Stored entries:
---
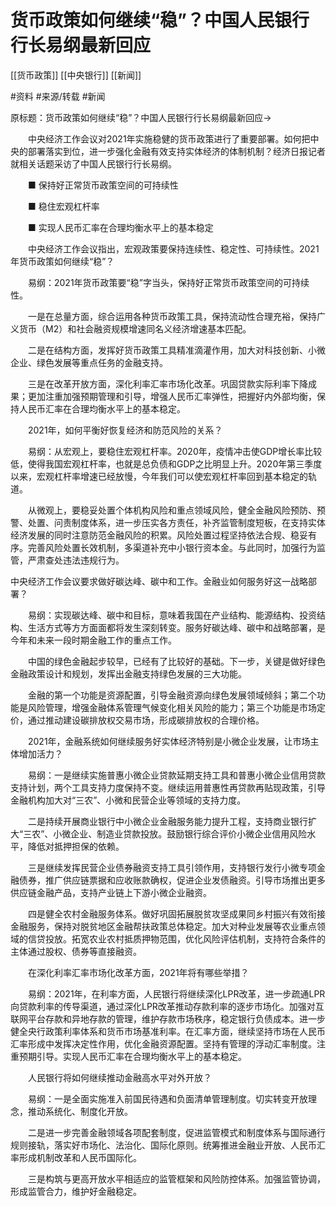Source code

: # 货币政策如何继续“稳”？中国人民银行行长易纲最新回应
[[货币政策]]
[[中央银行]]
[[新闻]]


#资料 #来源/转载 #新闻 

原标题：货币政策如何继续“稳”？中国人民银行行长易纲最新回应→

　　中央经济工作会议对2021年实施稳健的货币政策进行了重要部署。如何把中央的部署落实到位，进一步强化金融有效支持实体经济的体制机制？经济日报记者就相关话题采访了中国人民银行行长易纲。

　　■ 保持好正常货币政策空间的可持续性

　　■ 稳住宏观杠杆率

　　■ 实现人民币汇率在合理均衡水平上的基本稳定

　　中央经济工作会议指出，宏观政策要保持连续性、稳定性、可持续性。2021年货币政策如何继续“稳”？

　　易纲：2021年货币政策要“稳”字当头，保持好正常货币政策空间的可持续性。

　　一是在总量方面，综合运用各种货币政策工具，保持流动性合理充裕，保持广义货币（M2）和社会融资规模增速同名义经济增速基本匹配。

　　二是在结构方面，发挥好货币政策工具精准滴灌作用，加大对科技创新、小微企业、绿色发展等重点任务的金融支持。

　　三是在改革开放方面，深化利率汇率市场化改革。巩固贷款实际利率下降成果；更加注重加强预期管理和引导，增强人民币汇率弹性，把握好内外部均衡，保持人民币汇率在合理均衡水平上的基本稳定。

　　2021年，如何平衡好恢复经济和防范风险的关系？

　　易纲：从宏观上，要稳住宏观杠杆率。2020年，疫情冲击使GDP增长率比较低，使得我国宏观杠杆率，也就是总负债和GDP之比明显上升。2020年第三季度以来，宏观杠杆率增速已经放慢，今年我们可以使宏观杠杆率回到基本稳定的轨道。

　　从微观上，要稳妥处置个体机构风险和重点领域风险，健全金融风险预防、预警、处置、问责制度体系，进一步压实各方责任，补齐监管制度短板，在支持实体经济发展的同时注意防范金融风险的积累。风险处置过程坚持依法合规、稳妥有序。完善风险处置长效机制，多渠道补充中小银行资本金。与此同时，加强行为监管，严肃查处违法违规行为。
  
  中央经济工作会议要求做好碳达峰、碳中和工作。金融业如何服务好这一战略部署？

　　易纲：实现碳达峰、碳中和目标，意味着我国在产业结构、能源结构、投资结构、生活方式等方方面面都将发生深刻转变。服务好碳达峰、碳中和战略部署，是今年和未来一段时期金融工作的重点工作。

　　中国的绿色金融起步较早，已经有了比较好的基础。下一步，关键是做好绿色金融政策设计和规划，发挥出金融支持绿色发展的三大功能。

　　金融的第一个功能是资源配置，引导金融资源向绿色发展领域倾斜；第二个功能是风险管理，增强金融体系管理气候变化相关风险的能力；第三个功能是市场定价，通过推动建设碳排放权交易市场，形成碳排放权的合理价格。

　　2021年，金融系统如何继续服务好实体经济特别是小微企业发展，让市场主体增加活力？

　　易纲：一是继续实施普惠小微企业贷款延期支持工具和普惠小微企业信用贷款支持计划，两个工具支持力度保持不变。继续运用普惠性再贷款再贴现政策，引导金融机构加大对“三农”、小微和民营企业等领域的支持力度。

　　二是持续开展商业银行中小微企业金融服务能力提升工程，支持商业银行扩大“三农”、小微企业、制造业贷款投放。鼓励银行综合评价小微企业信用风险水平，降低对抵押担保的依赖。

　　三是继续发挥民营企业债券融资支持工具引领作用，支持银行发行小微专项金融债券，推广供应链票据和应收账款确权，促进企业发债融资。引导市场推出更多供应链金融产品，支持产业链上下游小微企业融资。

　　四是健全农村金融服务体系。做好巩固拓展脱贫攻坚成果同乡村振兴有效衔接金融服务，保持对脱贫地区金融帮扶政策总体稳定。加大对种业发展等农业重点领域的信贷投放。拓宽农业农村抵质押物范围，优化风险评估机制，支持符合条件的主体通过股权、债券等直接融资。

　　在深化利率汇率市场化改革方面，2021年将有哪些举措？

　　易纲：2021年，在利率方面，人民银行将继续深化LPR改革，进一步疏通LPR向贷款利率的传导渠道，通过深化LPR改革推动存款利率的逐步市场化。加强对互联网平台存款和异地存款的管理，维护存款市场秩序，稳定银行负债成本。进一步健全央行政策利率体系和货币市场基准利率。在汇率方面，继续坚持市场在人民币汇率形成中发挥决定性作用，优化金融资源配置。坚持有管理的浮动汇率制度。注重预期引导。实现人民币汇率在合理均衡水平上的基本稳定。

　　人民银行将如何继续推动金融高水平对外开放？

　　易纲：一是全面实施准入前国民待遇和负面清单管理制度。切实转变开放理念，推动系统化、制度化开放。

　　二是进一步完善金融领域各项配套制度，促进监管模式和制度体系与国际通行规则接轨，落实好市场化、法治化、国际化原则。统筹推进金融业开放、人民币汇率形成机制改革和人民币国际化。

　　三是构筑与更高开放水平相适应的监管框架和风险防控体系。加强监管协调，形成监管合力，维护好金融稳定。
---
Exercise goal: Please reproduce the entries from above exactly; images are not part of the copy.

Exercise answer:
Source code

: # 货币政策如何继续“稳”？中国人民银行行长易纲最新回应
[[货币政策]]
[[中央银行]]
[[新闻]]


#资料 #来源/转载 #新闻 

原标题：货币政策如何继续“稳”？中国人民银行行长易纲最新回应→

　　中央经济工作会议对2021年实施稳健的货币政策进行了重要部署。如何把中央的部署落实到位，进一步强化金融有效支持实体经济的体制机制？经济日报记者就相关话题采访了中国人民银行行长易纲。

　　■ 保持好正常货币政策空间的可持续性

　　■ 稳住宏观杠杆率

　　■ 实现人民币汇率在合理均衡水平上的基本稳定

　　中央经济工作会议指出，宏观政策要保持连续性、稳定性、可持续性。2021年货币政策如何继续“稳”？

　　易纲：2021年货币政策要“稳”字当头，保持好正常货币政策空间的可持续性。

　　一是在总量方面，综合运用各种货币政策工具，保持流动性合理充裕，保持广义货币（M2）和社会融资规模增速同名义经济增速基本匹配。

　　二是在结构方面，发挥好货币政策工具精准滴灌作用，加大对科技创新、小微企业、绿色发展等重点任务的金融支持。

　　三是在改革开放方面，深化利率汇率市场化改革。巩固贷款实际利率下降成果；更加注重加强预期管理和引导，增强人民币汇率弹性，把握好内外部均衡，保持人民币汇率在合理均衡水平上的基本稳定。

　　2021年，如何平衡好恢复经济和防范风险的关系？

　　易纲：从宏观上，要稳住宏观杠杆率。2020年，疫情冲击使GDP增长率比较低，使得我国宏观杠杆率，也就是总负债和GDP之比明显上升。2020年第三季度以来，宏观杠杆率增速已经放慢，今年我们可以使宏观杠杆率回到基本稳定的轨道。

　　从微观上，要稳妥处置个体机构风险和重点领域风险，健全金融风险预防、预警、处置、问责制度体系，进一步压实各方责任，补齐监管制度短板，在支持实体经济发展的同时注意防范金融风险的积累。风险处置过程坚持依法合规、稳妥有序。完善风险处置长效机制，多渠道补充中小银行资本金。与此同时，加强行为监管，严肃查处违法违规行为。
  
  中央经济工作会议要求做好碳达峰、碳中和工作。金融业如何服务好这一战略部署？

　　易纲：实现碳达峰、碳中和目标，意味着我国在产业结构、能源结构、投资结构、生活方式等方方面面都将发生深刻转变。服务好碳达峰、碳中和战略部署，是今年和未来一段时期金融工作的重点工作。

　　中国的绿色金融起步较早，已经有了比较好的基础。下一步，关键是做好绿色金融政策设计和规划，发挥出金融支持绿色发展的三大功能。

　　金融的第一个功能是资源配置，引导金融资源向绿色发展领域倾斜；第二个功能是风险管理，增强金融体系管理气候变化相关风险的能力；第三个功能是市场定价，通过推动建设碳排放权交易市场，形成碳排放权的合理价格。

　　2021年，金融系统如何继续服务好实体经济特别是小微企业发展，让市场主体增加活力？

　　易纲：一是继续实施普惠小微企业贷款延期支持工具和普惠小微企业信用贷款支持计划，两个工具支持力度保持不变。继续运用普惠性再贷款再贴现政策，引导金融机构加大对“三农”、小微和民营企业等领域的支持力度。

　　二是持续开展商业银行中小微企业金融服务能力提升工程，支持商业银行扩大“三农”、小微企业、制造业贷款投放。鼓励银行综合评价小微企业信用风险水平，降低对抵押担保的依赖。

　　三是继续发挥民营企业债券融资支持工具引领作用，支持银行发行小微专项金融债券，推广供应链票据和应收账款确权，促进企业发债融资。引导市场推出更多供应链金融产品，支持产业链上下游小微企业融资。

　　四是健全农村金融服务体系。做好巩固拓展脱贫攻坚成果同乡村振兴有效衔接金融服务，保持对脱贫地区金融帮扶政策总体稳定。加大对种业发展等农业重点领域的信贷投放。拓宽农业农村抵质押物范围，优化风险评估机制，支持符合条件的主体通过股权、债券等直接融资。

　　在深化利率汇率市场化改革方面，2021年将有哪些举措？

　　易纲：2021年，在利率方面，人民银行将继续深化LPR改革，进一步疏通LPR向贷款利率的传导渠道，通过深化LPR改革推动存款利率的逐步市场化。加强对互联网平台存款和异地存款的管理，维护存款市场秩序，稳定银行负债成本。进一步健全央行政策利率体系和货币市场基准利率。在汇率方面，继续坚持市场在人民币汇率形成中发挥决定性作用，优化金融资源配置。坚持有管理的浮动汇率制度。注重预期引导。实现人民币汇率在合理均衡水平上的基本稳定。

　　人民银行将如何继续推动金融高水平对外开放？

　　易纲：一是全面实施准入前国民待遇和负面清单管理制度。切实转变开放理念，推动系统化、制度化开放。

　　二是进一步完善金融领域各项配套制度，促进监管模式和制度体系与国际通行规则接轨，落实好市场化、法治化、国际化原则。统筹推进金融业开放、人民币汇率形成机制改革和人民币国际化。

　　三是构筑与更高开放水平相适应的监管框架和风险防控体系。加强监管协调，形成监管合力，维护好金融稳定。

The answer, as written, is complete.